Add a proper amount of salt, chicken essence, egg white and cooking wine to the dried fish fillets, add some raw flour after catching them evenly, continue to catch them evenly, and finally add a little oil until the fish fillets are shiny.
2> Slice cucumber, onion, tomato, ginger and green pepper, and dice the pepper for later use.
3> Wash the pan, heat it and drain the oil. When the oil is heated to 7 layers, add ginger and onion. When the green onions begin to turn Huang Shi, pour in the fish heads and bones and fry until they turn yellow.
Then pour in boiling water and cook over high fire until the soup turns white (fish bones are usually fried yellow, and when boiled in boiling water, it turns white in a few minutes).

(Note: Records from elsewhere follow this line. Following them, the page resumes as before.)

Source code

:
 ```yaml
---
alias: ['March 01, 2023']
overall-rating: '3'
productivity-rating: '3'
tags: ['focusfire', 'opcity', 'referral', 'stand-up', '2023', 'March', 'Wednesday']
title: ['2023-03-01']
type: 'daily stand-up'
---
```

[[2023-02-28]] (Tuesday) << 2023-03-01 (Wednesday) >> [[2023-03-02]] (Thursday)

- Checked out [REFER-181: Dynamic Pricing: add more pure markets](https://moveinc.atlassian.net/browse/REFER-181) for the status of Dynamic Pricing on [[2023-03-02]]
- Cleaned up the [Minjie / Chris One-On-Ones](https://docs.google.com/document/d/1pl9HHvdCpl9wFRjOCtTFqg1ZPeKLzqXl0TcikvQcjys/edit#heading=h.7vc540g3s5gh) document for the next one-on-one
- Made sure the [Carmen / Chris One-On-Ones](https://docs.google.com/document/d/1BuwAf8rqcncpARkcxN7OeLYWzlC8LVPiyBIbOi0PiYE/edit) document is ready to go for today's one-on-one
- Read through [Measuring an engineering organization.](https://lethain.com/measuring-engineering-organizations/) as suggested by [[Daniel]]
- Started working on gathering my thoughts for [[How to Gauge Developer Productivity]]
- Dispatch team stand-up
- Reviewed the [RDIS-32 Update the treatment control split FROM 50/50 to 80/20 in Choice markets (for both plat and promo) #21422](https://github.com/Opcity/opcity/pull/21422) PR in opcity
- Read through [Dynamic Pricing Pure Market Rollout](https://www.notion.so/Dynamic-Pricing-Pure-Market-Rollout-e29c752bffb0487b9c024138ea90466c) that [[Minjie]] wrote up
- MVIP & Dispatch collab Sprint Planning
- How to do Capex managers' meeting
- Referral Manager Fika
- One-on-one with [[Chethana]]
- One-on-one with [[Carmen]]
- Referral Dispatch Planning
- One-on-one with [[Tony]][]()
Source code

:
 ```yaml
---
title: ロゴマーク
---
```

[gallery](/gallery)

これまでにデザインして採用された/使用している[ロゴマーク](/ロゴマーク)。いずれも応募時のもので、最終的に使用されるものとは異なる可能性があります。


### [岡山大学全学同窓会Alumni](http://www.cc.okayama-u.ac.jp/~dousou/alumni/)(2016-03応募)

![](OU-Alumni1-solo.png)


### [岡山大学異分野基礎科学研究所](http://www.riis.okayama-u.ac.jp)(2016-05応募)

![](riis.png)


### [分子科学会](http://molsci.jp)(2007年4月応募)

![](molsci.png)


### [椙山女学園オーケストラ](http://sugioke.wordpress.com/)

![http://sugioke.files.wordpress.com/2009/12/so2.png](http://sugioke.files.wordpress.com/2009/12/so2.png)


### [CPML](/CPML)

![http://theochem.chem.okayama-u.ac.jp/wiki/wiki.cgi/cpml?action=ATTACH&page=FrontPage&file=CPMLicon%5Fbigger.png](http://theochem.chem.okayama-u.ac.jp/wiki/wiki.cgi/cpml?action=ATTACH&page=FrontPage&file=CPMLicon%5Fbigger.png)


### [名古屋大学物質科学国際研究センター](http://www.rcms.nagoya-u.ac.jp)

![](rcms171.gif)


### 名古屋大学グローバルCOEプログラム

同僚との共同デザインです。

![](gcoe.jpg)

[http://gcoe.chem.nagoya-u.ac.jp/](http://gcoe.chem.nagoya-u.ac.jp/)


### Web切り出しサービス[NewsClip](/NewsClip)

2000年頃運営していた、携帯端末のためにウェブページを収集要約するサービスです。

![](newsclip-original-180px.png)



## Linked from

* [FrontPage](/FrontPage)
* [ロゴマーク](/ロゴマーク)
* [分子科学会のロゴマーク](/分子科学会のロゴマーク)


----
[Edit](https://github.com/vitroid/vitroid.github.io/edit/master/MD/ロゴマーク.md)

4> Take a clean pot, add a proper amount of oil to the pot, heat the oil, add the remaining onions, ginger, peppers, green peppers and shallots, stir-fry until the fragrance is overflowing, and then add the freshly cooked fish soup.
5> After the soup is poured in, add salt, chicken essence, pepper and chicken juice, and it is delicious. Bring the fire to a boil and continue to add cucumbers and tomatoes. The soup will be ready after seasoning.
6> Wash and dry the pebbles, fry them in a hot oil pan until the oil pan smokes, take them out and put them in a wooden bucket, and spread the marinated fish fillets on the pebbles.
7> After the fish fillets are laid, pour in the fish soup cooked before, spread with green and red peppers, cover the pot, and simmer for 3 minutes.